**Task:** What follows is a block of records; restate each one word for word.

Stored data
*** Block opens ***

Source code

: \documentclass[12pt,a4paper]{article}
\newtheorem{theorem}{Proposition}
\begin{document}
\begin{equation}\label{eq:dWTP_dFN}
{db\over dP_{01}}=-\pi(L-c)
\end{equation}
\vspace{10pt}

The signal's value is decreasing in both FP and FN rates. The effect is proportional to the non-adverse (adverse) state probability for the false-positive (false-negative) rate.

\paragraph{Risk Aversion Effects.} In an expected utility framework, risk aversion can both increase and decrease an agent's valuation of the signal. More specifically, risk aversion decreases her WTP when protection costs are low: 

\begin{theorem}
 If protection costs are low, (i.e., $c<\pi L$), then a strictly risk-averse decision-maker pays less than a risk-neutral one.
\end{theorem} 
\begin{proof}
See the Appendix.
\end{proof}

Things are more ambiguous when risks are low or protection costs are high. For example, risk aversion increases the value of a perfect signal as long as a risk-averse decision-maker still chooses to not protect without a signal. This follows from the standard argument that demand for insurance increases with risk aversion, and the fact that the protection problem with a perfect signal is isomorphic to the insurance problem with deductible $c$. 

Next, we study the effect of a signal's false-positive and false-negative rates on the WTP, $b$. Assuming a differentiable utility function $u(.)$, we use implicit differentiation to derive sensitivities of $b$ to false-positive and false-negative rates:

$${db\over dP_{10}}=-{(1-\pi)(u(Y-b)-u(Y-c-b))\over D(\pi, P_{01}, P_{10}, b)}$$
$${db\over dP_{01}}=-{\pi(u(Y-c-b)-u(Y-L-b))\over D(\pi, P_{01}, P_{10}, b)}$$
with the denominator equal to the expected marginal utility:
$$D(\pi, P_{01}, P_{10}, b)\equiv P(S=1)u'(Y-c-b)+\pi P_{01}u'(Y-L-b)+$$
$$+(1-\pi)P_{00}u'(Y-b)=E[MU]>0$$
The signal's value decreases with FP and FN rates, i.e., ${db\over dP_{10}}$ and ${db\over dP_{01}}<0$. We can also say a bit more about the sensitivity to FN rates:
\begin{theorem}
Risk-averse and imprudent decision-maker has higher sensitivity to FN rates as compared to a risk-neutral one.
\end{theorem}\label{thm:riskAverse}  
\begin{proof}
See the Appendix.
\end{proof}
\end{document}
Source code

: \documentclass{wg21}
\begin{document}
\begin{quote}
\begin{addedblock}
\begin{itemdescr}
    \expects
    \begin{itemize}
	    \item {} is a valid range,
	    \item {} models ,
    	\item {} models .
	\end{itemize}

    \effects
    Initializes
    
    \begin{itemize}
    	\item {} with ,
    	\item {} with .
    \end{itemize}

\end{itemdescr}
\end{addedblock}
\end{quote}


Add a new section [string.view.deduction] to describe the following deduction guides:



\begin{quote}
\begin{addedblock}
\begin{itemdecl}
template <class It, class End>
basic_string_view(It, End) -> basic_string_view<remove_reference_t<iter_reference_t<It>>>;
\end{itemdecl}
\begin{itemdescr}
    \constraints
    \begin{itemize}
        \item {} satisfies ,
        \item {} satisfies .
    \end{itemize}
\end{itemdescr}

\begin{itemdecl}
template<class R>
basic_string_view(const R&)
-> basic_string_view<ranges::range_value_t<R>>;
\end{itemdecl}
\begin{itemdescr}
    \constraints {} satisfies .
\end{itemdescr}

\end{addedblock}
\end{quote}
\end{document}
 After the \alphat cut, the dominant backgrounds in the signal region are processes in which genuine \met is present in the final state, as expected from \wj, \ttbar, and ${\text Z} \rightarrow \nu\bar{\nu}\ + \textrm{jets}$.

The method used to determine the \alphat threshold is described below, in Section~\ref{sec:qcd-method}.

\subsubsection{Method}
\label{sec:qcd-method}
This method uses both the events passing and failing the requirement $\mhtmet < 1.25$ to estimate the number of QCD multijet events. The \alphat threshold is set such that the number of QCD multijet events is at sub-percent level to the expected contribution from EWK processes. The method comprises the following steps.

*** Block closes ***

**Written solution:**
Source code

: \documentclass[12pt,a4paper]{article}
\newtheorem{theorem}{Proposition}
\begin{document}
\begin{equation}\label{eq:dWTP_dFN}
{db\over dP_{01}}=-\pi(L-c)
\end{equation}
\vspace{10pt}

The signal's value is decreasing in both FP and FN rates. The effect is proportional to the non-adverse (adverse) state probability for the false-positive (false-negative) rate.

\paragraph{Risk Aversion Effects.} In an expected utility framework, risk aversion can both increase and decrease an agent's valuation of the signal. More specifically, risk aversion decreases her WTP when protection costs are low: 

\begin{theorem}
 If protection costs are low, (i.e., $c<\pi L$), then a strictly risk-averse decision-maker pays less than a risk-neutral one.
\end{theorem} 
\begin{proof}
See the Appendix.
\end{proof}

Things are more ambiguous when risks are low or protection costs are high. For example, risk aversion increases the value of a perfect signal as long as a risk-averse decision-maker still chooses to not protect without a signal. This follows from the standard argument that demand for insurance increases with risk aversion, and the fact that the protection problem with a perfect signal is isomorphic to the insurance problem with deductible $c$. 

Next, we study the effect of a signal's false-positive and false-negative rates on the WTP, $b$. Assuming a differentiable utility function $u(.)$, we use implicit differentiation to derive sensitivities of $b$ to false-positive and false-negative rates:

$${db\over dP_{10}}=-{(1-\pi)(u(Y-b)-u(Y-c-b))\over D(\pi, P_{01}, P_{10}, b)}$$
$${db\over dP_{01}}=-{\pi(u(Y-c-b)-u(Y-L-b))\over D(\pi, P_{01}, P_{10}, b)}$$
with the denominator equal to the expected marginal utility:
$$D(\pi, P_{01}, P_{10}, b)\equiv P(S=1)u'(Y-c-b)+\pi P_{01}u'(Y-L-b)+$$
$$+(1-\pi)P_{00}u'(Y-b)=E[MU]>0$$
The signal's value decreases with FP and FN rates, i.e., ${db\over dP_{10}}$ and ${db\over dP_{01}}<0$. We can also say a bit more about the sensitivity to FN rates:
\begin{theorem}
Risk-averse and imprudent decision-maker has higher sensitivity to FN rates as compared to a risk-neutral one.
\end{theorem}\label{thm:riskAverse}  
\begin{proof}
See the Appendix.
\end{proof}
\end{document}
Source code

: \documentclass{wg21}
\begin{document}
\begin{quote}
\begin{addedblock}
\begin{itemdescr}
    \expects
    \begin{itemize}
	    \item {} is a valid range,
	    \item {} models ,
    	\item {} models .
	\end{itemize}

    \effects
    Initializes
    
    \begin{itemize}
    	\item {} with ,
    	\item {} with .
    \end{itemize}

\end{itemdescr}
\end{addedblock}
\end{quote}


Add a new section [string.view.deduction] to describe the following deduction guides:



\begin{quote}
\begin{addedblock}
\begin{itemdecl}
template <class It, class End>
basic_string_view(It, End) -> basic_string_view<remove_reference_t<iter_reference_t<It>>>;
\end{itemdecl}
\begin{itemdescr}
    \constraints
    \begin{itemize}
        \item {} satisfies ,
        \item {} satisfies .
    \end{itemize}
\end{itemdescr}

\begin{itemdecl}
template<class R>
basic_string_view(const R&)
-> basic_string_view<ranges::range_value_t<R>>;
\end{itemdecl}
\begin{itemdescr}
    \constraints {} satisfies .
\end{itemdescr}

\end{addedblock}
\end{quote}
\end{document}
 After the \alphat cut, the dominant backgrounds in the signal region are processes in which genuine \met is present in the final state, as expected from \wj, \ttbar, and ${\text Z} \rightarrow \nu\bar{\nu}\ + \textrm{jets}$.

The method used to determine the \alphat threshold is described below, in Section~\ref{sec:qcd-method}.

\subsubsection{Method}
\label{sec:qcd-method}
This method uses both the events passing and failing the requirement $\mhtmet < 1.25$ to estimate the number of QCD multijet events. The \alphat threshold is set such that the number of QCD multijet events is at sub-percent level to the expected contribution from EWK processes. The method comprises the following steps.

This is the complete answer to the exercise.